───── Supplied information

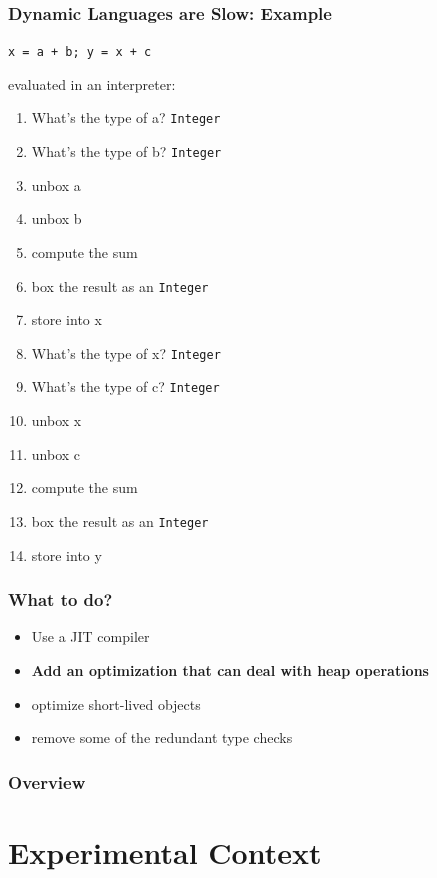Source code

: \documentclass[utf8x]{beamer}
\begin{document}
\begin{frame}
  \frametitle{Dynamic Languages are Slow: Example}
  \texttt{x = a + b; y = x + c}

  evaluated in an interpreter:
  \pause
  \begin{enumerate}
      \item What's the type of a? \texttt{Integer}
      \item What's the type of b? \texttt{Integer}
  \pause
      \item unbox a
      \item unbox b
      \item compute the sum
  \pause
      \item box the result as an \texttt{Integer}
      \item store into x
  \pause
      \item What's the type of x? \texttt{Integer}
      \item What's the type of c? \texttt{Integer}
  \pause
      \item unbox x
      \item unbox c
      \item compute the sum
  \pause
      \item box the result as an \texttt{Integer}
      \item store into y
  \end{enumerate}
\end{frame}

\begin{frame}
  \frametitle{What to do?}
  \begin{itemize}
      \item Use a JIT compiler
      \item \textbf{Add an optimization that can deal with heap operations}
      \pause
      \item optimize short-lived objects
      \item remove some of the redundant type checks
  \end{itemize}
\end{frame}

\begin{frame}
  \frametitle{Overview}
  \tableofcontents
\end{frame}

\section{Experimental Context}
\end{document}

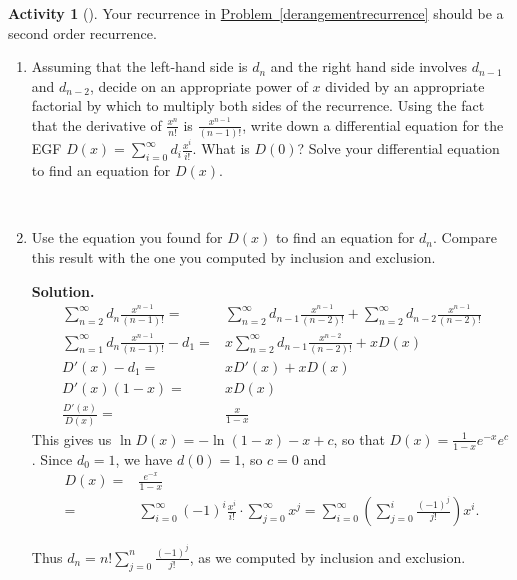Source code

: \documentclass[10pt,]{book}
\theoremstyle{plain}
\theoremstyle{definition}
\newtheorem{activity}[project]{Activity}
\numberwithin{equation}{chapter}
\newcommand{\amp}{&}
\begin{document}
\begin{activity}[]\label{exponentialderangements}
Your recurrence in \hyperref[derangementrecurrence]{Problem~\ref{derangementrecurrence}} should be a second order recurrence.%
~\par
\begin{enumerate}[label=(\alph*)]
 \item Assuming that the left-hand side is \(d_n\) and the right hand side involves \(d_{n-1}\) and \(d_{n-2}\), decide on an appropriate power of \(x\) divided by an appropriate factorial by which to multiply both sides of the recurrence.  Using the fact that the derivative of \(\frac{x^n}{n!}\) is \(\frac{x^{n-1}}{(n-1)!}\), write down a differential equation for the EGF \(D(x) =
\sum_{i=0}^\infty d_i\frac{x^i}{i!}\). What is \(D(0)\)?  Solve your differential equation to find an equation for \(D(x)\).%

~\par
\item Use the equation you found for \(D(x)\) to find an equation for \(d_n\).  Compare this result with the one you computed by inclusion and exclusion.%
\par\medskip\noindent%
\textbf{Solution.}\quad %
\begin{align*}
\sum_{n=2}^\infty d_n\frac{x^{n-1}}{(n-1)!}
=\amp \sum_{n=2}^\infty d_{n-1}\frac{x^{n-1}}{(n-2)!} +\sum_{n=2}^\infty
d_{n-2}\frac{x^{n-1}}{(n-2)!}\\
\sum_{n=1}^\infty d_n\frac{x^{n-1}}{(n-1)!} -d_1  =\amp
x\sum_{n=2}^\infty d_{n-1}\frac{x^{n-2}}{(n-2)!} +xD(x)\\
D'(x) -d_1  =\amp  xD'(x) +xD(x)\\
D'(x)(1-x)  =\amp  xD(x)\\
\frac{D'(x)}{D(x)}  =\amp  \frac{x}{1-x}
\end{align*}
This gives us \(\ln D(x) = -\ln(1-x) -x +c\), so that \(D(x) = \frac{1}{1-x}e^{-x}e^c\). Since \(d_0=1\), we have \(d(0)=1\), so \(c=0\) and%
\begin{align*}
D(x)  =\amp  \frac{e^{-x}}{1-x}\\
=\amp
\sum_{i=0}^\infty(-1)^i\frac{x^i}{i!}\cdot\sum_{j=0}^\infty
x^j=\sum_{i=0}^\infty\left(\sum_{j=0}^i \frac{(-1)^j}{j!}\right)
x^i.
\end{align*}
%
\par
Thus \(d_n = n!\sum_{j=0}^n\frac{(-1)^j}{j!}\), as we computed by inclusion and exclusion.%

\end{enumerate}
\end{activity}
\typeout{************************************************}
\typeout{************************************************}
\end{document}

──────────

» **Work instruction**
Looking at the entries above, how many lines contain the word "find"? Answer with the number alone.

» **Solution below**
2